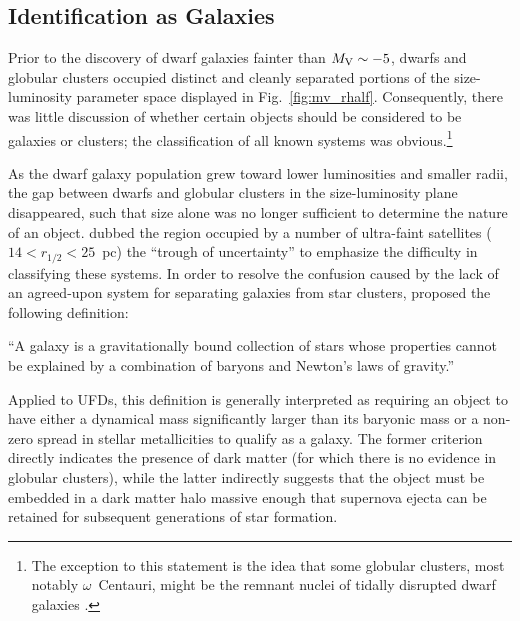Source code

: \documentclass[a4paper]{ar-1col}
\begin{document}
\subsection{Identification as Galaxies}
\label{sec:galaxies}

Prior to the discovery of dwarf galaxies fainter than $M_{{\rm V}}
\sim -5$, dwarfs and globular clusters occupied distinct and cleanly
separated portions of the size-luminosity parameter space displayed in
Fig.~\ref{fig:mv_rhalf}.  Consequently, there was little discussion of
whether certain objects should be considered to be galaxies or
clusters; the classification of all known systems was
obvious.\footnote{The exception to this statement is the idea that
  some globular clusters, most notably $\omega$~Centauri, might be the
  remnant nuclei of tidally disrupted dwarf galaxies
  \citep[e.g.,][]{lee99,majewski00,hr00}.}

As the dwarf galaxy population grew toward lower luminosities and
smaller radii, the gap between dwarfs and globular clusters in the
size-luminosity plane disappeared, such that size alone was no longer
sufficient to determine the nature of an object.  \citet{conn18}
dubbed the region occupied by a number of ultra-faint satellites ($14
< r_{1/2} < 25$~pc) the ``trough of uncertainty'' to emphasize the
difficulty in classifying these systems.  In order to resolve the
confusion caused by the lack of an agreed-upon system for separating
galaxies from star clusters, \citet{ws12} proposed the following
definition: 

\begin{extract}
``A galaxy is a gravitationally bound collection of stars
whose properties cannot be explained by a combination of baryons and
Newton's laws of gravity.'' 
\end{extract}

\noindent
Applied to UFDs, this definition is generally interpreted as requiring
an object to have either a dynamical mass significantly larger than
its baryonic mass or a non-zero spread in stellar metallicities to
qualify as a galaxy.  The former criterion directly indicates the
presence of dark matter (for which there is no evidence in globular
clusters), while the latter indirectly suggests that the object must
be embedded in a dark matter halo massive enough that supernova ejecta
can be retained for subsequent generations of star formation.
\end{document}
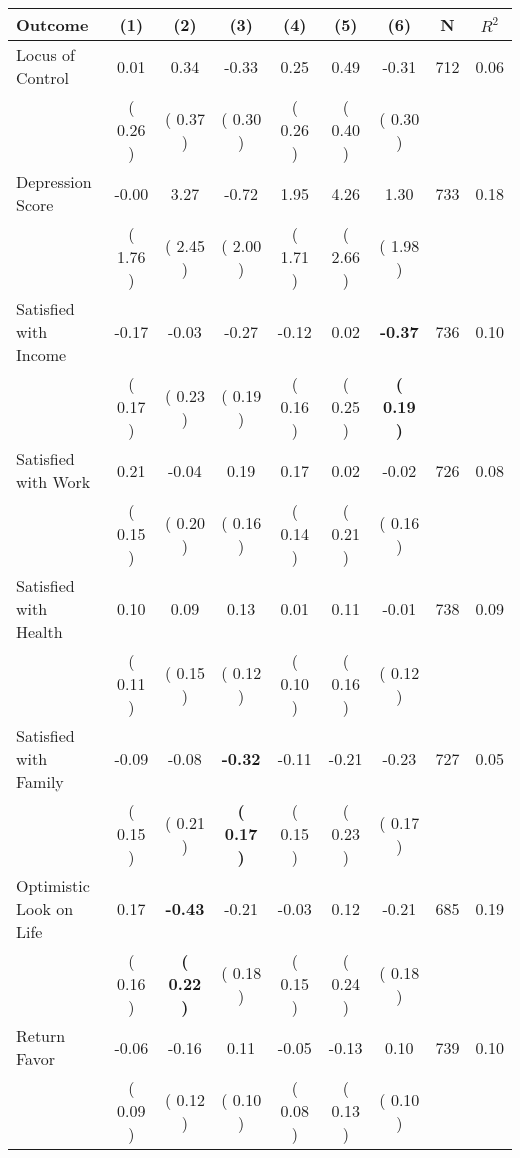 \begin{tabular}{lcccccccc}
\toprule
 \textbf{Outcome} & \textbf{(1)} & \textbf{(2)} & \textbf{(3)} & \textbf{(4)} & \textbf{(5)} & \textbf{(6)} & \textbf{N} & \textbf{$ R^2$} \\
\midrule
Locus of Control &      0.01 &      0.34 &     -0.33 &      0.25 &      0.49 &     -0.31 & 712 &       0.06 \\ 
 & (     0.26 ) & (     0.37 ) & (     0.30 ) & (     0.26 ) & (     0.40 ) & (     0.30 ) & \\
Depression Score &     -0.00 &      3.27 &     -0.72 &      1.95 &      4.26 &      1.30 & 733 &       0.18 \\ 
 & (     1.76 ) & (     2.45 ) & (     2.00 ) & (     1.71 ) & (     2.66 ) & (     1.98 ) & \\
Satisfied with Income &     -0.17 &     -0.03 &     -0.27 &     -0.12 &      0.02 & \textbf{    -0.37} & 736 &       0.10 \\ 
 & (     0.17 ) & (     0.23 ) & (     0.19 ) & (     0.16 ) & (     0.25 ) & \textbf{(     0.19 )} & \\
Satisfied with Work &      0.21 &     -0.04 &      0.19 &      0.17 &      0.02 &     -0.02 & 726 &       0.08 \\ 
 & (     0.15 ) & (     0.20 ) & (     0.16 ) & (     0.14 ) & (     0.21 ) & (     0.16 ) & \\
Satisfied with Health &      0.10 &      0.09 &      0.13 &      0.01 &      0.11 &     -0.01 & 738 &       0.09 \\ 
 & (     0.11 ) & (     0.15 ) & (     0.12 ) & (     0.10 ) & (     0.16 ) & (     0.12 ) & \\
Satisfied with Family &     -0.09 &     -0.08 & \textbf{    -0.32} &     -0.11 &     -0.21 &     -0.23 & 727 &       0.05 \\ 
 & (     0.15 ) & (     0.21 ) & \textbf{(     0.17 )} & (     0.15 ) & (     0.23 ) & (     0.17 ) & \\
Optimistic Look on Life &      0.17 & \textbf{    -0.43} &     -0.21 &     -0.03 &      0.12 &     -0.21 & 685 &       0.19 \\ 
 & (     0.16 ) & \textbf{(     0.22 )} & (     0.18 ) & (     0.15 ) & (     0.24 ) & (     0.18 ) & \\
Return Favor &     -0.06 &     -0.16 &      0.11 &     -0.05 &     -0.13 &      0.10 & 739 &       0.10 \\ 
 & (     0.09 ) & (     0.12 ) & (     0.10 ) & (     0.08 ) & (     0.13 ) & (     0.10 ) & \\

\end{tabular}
---
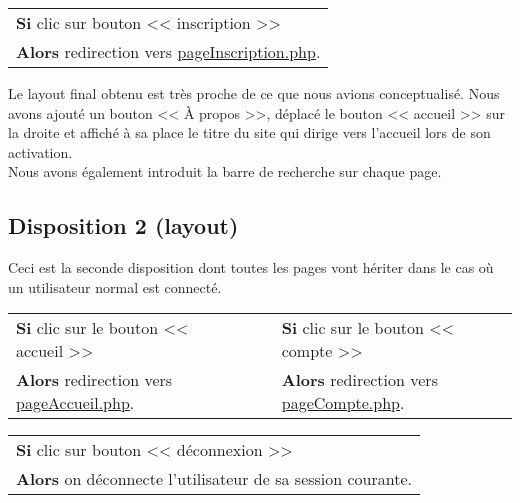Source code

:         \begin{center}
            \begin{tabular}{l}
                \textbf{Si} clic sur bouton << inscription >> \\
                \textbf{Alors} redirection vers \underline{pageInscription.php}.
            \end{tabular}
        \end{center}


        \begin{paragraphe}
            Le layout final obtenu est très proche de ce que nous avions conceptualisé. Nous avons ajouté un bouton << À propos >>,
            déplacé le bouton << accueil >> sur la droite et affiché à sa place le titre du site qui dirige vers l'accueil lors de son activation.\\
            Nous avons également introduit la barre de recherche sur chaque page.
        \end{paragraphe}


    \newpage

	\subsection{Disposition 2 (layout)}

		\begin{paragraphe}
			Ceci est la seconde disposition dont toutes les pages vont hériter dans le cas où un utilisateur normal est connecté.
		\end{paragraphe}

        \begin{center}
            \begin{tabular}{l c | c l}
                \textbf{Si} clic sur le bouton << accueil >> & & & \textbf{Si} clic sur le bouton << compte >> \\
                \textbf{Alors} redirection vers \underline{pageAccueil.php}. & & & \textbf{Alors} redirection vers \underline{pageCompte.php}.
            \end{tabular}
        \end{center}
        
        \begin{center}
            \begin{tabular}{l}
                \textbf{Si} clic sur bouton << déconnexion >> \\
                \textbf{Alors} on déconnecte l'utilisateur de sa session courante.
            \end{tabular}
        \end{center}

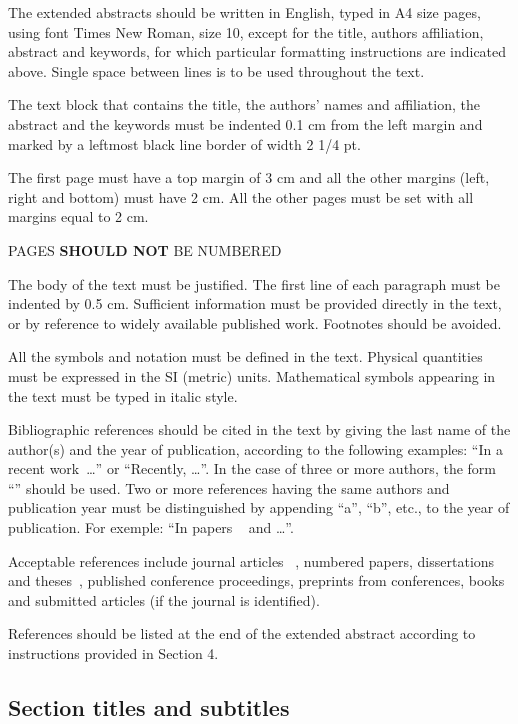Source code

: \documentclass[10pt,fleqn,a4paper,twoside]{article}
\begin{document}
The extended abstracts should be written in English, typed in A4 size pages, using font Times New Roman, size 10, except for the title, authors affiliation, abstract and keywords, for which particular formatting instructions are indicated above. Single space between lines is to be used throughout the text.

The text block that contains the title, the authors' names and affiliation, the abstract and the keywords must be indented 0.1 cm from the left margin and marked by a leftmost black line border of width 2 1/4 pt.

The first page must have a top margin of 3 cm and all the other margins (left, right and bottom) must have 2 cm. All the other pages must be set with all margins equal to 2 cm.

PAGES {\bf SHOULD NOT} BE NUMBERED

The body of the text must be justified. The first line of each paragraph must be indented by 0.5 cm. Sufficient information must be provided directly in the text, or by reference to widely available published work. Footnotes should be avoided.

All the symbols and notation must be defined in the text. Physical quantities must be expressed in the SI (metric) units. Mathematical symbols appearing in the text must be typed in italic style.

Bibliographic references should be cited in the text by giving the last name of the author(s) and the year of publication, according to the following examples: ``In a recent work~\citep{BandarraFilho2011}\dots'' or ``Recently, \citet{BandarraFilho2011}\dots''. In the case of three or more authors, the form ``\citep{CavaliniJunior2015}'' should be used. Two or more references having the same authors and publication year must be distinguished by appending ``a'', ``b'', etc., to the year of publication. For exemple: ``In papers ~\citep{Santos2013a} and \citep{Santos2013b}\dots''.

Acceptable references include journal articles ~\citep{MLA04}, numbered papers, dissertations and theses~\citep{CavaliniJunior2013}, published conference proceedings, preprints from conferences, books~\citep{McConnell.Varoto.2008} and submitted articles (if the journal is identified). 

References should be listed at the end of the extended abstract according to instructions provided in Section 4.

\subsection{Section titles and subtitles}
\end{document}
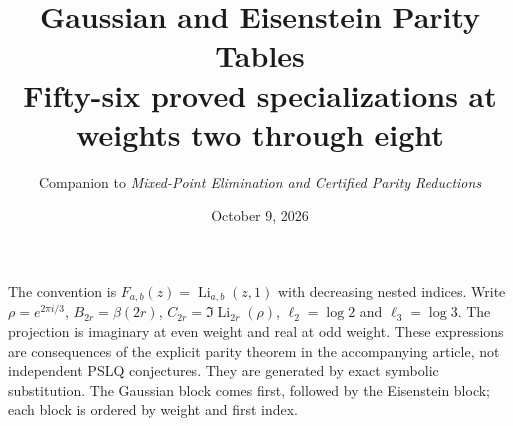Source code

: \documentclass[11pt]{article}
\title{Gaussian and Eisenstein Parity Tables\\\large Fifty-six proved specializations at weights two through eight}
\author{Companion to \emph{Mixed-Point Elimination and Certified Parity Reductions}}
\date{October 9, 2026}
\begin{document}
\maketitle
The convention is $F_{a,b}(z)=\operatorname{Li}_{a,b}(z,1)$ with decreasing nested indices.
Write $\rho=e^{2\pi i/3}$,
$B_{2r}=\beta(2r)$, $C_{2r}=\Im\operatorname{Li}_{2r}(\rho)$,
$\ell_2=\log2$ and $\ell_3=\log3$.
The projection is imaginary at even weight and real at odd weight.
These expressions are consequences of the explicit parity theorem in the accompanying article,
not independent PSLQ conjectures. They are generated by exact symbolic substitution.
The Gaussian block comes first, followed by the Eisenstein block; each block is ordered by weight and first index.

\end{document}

#### [EXERCISE DESCRIPTION]
Leaving all pictures out, output exactly the lines of the material above from the line with "sa session courante." to the line with "The body of", both included.

#### [ANSWER SECTION]
                \textbf{Alors} on déconnecte l'utilisateur de sa session courante.
            \end{tabular}
        \end{center}

Source code

: \documentclass[10pt,fleqn,a4paper,twoside]{article}
\begin{document}
The extended abstracts should be written in English, typed in A4 size pages, using font Times New Roman, size 10, except for the title, authors affiliation, abstract and keywords, for which particular formatting instructions are indicated above. Single space between lines is to be used throughout the text.

The text block that contains the title, the authors' names and affiliation, the abstract and the keywords must be indented 0.1 cm from the left margin and marked by a leftmost black line border of width 2 1/4 pt.

The first page must have a top margin of 3 cm and all the other margins (left, right and bottom) must have 2 cm. All the other pages must be set with all margins equal to 2 cm.

PAGES {\bf SHOULD NOT} BE NUMBERED

The body of the text must be justified. The first line of each paragraph must be indented by 0.5 cm. Sufficient information must be provided directly in the text, or by reference to widely available published work. Footnotes should be avoided.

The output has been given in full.